Canali, tuttavia, non nasconde la propria perplessità. "I mercati internazionali non attendono le nostre quotazioni - afferma -. Anzi, l'andamento dei listini è sempre più volatile, ragione per cui ritengo che avere quotazioni più rigide, che pensino di fissare un prezzo mensile a fronte di quotazioni di costi di produzione o di tagli di carne o di mercati internazionali che hanno variazioni quasi giornaliere, sia più complicato che non un elemento di risoluzione delle tensioni che si hanno fra le parti. Ma le tensioni sono frutto di dinamiche commerciali fra portatori di interessi differenti e dunque, in buona parte, anche fisiologiche".

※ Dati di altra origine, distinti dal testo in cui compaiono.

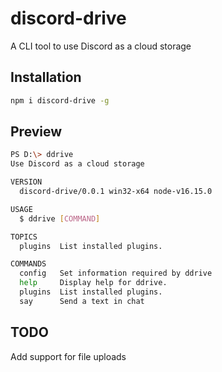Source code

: # discord-drive

A CLI tool to use Discord as a cloud storage

## Installation

```bash
npm i discord-drive -g
```

## Preview

```bash
PS D:\> ddrive
Use Discord as a cloud storage

VERSION
  discord-drive/0.0.1 win32-x64 node-v16.15.0

USAGE
  $ ddrive [COMMAND]

TOPICS
  plugins  List installed plugins.

COMMANDS
  config   Set information required by ddrive
  help     Display help for ddrive.
  plugins  List installed plugins.
  say      Send a text in chat
```

## TODO

Add support for file uploads

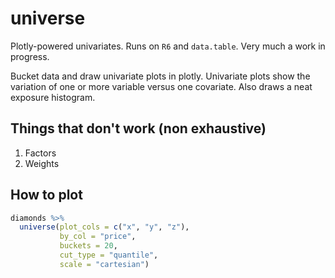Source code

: # universe
Plotly-powered univariates. Runs on `R6` and `data.table`.
Very much a work in progress.

Bucket data and draw univariate plots in plotly. Univariate plots show the
variation of one or more variable versus one covariate. Also draws a neat
exposure histogram.

## Things that don't work (non exhaustive)
1. Factors
2. Weights

## How to plot
```R
diamonds %>%
  universe(plot_cols = c("x", "y", "z"),
           by_col = "price",
           buckets = 20,
           cut_type = "quantile",
           scale = "cartesian")
```
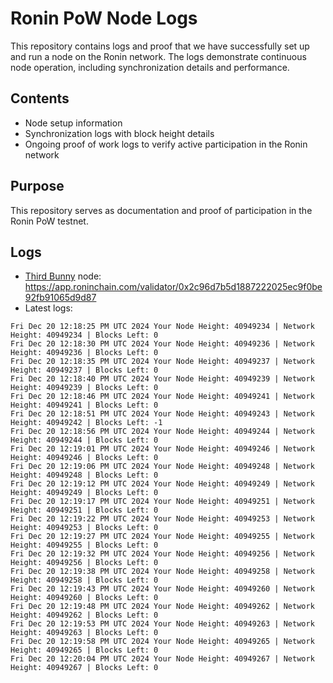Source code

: # Ronin PoW Node Logs

This repository contains logs and proof that we have successfully set up and run a node on the Ronin network. The logs demonstrate continuous node operation, including synchronization details and performance.

## Contents

- Node setup information
- Synchronization logs with block height details
- Ongoing proof of work logs to verify active participation in the Ronin network

## Purpose

This repository serves as documentation and proof of participation in the Ronin PoW testnet.

## Logs

- [Third Bunny](https://thirdbunny.xyz/) node: https://app.roninchain.com/validator/0x2c96d7b5d1887222025ec9f0be92fb91065d9d87
- Latest logs:
```
Fri Dec 20 12:18:25 PM UTC 2024 Your Node Height: 40949234 | Network Height: 40949234 | Blocks Left: 0
Fri Dec 20 12:18:30 PM UTC 2024 Your Node Height: 40949236 | Network Height: 40949236 | Blocks Left: 0
Fri Dec 20 12:18:35 PM UTC 2024 Your Node Height: 40949237 | Network Height: 40949237 | Blocks Left: 0
Fri Dec 20 12:18:40 PM UTC 2024 Your Node Height: 40949239 | Network Height: 40949239 | Blocks Left: 0
Fri Dec 20 12:18:46 PM UTC 2024 Your Node Height: 40949241 | Network Height: 40949241 | Blocks Left: 0
Fri Dec 20 12:18:51 PM UTC 2024 Your Node Height: 40949243 | Network Height: 40949242 | Blocks Left: -1
Fri Dec 20 12:18:56 PM UTC 2024 Your Node Height: 40949244 | Network Height: 40949244 | Blocks Left: 0
Fri Dec 20 12:19:01 PM UTC 2024 Your Node Height: 40949246 | Network Height: 40949246 | Blocks Left: 0
Fri Dec 20 12:19:06 PM UTC 2024 Your Node Height: 40949248 | Network Height: 40949248 | Blocks Left: 0
Fri Dec 20 12:19:12 PM UTC 2024 Your Node Height: 40949249 | Network Height: 40949249 | Blocks Left: 0
Fri Dec 20 12:19:17 PM UTC 2024 Your Node Height: 40949251 | Network Height: 40949251 | Blocks Left: 0
Fri Dec 20 12:19:22 PM UTC 2024 Your Node Height: 40949253 | Network Height: 40949253 | Blocks Left: 0
Fri Dec 20 12:19:27 PM UTC 2024 Your Node Height: 40949255 | Network Height: 40949255 | Blocks Left: 0
Fri Dec 20 12:19:32 PM UTC 2024 Your Node Height: 40949256 | Network Height: 40949256 | Blocks Left: 0
Fri Dec 20 12:19:38 PM UTC 2024 Your Node Height: 40949258 | Network Height: 40949258 | Blocks Left: 0
Fri Dec 20 12:19:43 PM UTC 2024 Your Node Height: 40949260 | Network Height: 40949260 | Blocks Left: 0
Fri Dec 20 12:19:48 PM UTC 2024 Your Node Height: 40949262 | Network Height: 40949262 | Blocks Left: 0
Fri Dec 20 12:19:53 PM UTC 2024 Your Node Height: 40949263 | Network Height: 40949263 | Blocks Left: 0
Fri Dec 20 12:19:58 PM UTC 2024 Your Node Height: 40949265 | Network Height: 40949265 | Blocks Left: 0
Fri Dec 20 12:20:04 PM UTC 2024 Your Node Height: 40949267 | Network Height: 40949267 | Blocks Left: 0
```
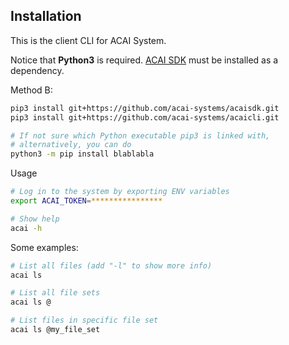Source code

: ## Installation

This is the client CLI for ACAI System.

Notice that **Python3** is required. 
[ACAI SDK](https://acai-systems.github.io/acaisdk/)
must be installed as a dependency.

Method B:
```bash
pip3 install git+https://github.com/acai-systems/acaisdk.git
pip3 install git+https://github.com/acai-systems/acaicli.git

# If not sure which Python executable pip3 is linked with, 
# alternatively, you can do 
python3 -m pip install blablabla
```
Usage
```bash
# Log in to the system by exporting ENV variables
export ACAI_TOKEN=****************

# Show help
acai -h
```

Some examples:
```bash
# List all files (add "-l" to show more info) 
acai ls

# List all file sets
acai ls @

# List files in specific file set
acai ls @my_file_set
```
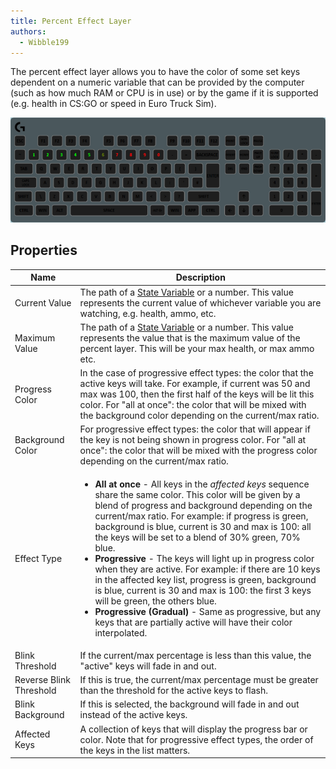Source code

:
 ```yaml
---
title: Percent Effect Layer
authors:
  - Wibble199
---
```


The percent effect layer allows you to have the color of some set keys dependent on a numeric variable that can be provided by the computer (such as how much RAM or CPU is in use) or by the game if it is supported (e.g. health in CS:GO or speed in Euro Truck Sim).

![A percent layer with current value set to the current time's milliseconds](/img/docs/layer-percent-effect.gif)

## Properties

<table>
  <thead>
    <tr>
      <th>Name</th>
      <th>Description</th>
    </tr>
  </thead>
  <tbody>
    <tr>
      <td>Current Value</td>
      <td>The path of a <a href="../advanced-topics/state-variables">State Variable</a> or a number. This value represents the current value of whichever variable you are watching, e.g. health, ammo, etc.</td>
    </tr>
    <tr>
      <td>Maximum Value</td>
      <td>The path of a <a href="../advanced-topics/state-variables">State Variable</a> or a number. This value represents the value that is the maximum value of the percent layer. This will be your max health, or max ammo etc.</td>
    </tr>
    <tr>
      <td>Progress Color</td>
      <td>In the case of progressive effect types: the color that the active keys will take. For example, if current was 50 and max was 100, then the first half of the keys will be lit this color. For "all at once": the color that will be mixed with the background color depending on the current/max ratio.</td>
    </tr>
    <tr>
      <td>Background Color</td>
      <td>For progressive effect types: the color that will appear if the key is not being shown in progress color. For "all at once": the color that will be mixed with the progress color depending on the current/max ratio.</td>
    </tr>
    <tr>
      <td>Effect Type</td>
      <td><ul>
        <li><strong>All at once</strong> - All keys in the <em>affected keys</em> sequence share the same color. This color will be given by a blend of progress and background depending on the current/max ratio. For example: if progress is green, background is blue, current is 30 and max is 100: all the keys will be set to a blend of 30% green, 70% blue.</li>
        <li><strong>Progressive</strong> - The keys will light up in progress color when they are active. For example: if there are 10 keys in the affected key list, progress is green, background is blue, current is 30 and max is 100: the first 3 keys will be green, the others blue. </li>
        <li><strong>Progressive (Gradual)</strong> - Same as progressive, but any keys that are partially active will have their color interpolated.</li>
      </ul></td>
    </tr>
    <tr>
      <td>Blink Threshold</td>
      <td>If the current/max percentage is less than this value, the "active" keys will fade in and out.</td>
    </tr>
    <tr>
      <td>Reverse Blink Threshold</td>
      <td>If this is true, the current/max percentage must be greater than the threshold for the active keys to flash.</td>
    </tr>
    <tr>
      <td>Blink Background</td>
      <td>If this is selected, the background will fade in and out instead of the active keys.</td>
    </tr>
    <tr>
      <td>Affected Keys</td>
      <td>A collection of keys that will display the progress bar or color. Note that for progressive effect types, the order of the keys in the list matters.</td>
    </tr>
  </tbody>
</table>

Tensioni che, puntualizza Canali, "sono tanto più evidenti nel settore delle carni suine fresche, in quanto i contratti di fornitura tra i macellatori/trasformatori e la grande distribuzione sono molto rigidi e hanno, appunto, durate più lunghe e meno flessibili; questo impedisce di imprimere eventuali correzioni settimanali che, invece, la Cun dei suini grassi da macello può fare".
Un prezzo mensile, però, eviterebbe eventuali "giochini" settimanali.
"I giochini settimanali vanno evitati tout-court. Ma se una parte debole lo è anche con listini mensili. Le quotazioni settimanali, invece, permetterebbero di intervenire in caso di volatilità o di cambiamenti improvvisi del mercato. Ma un listino settimanale non vieta che le parti che vendono e comprano i suini si accordino per applicare una quotazione media su base mensile o anche trimestrale. Questa fa parte del libero accordo delle parti".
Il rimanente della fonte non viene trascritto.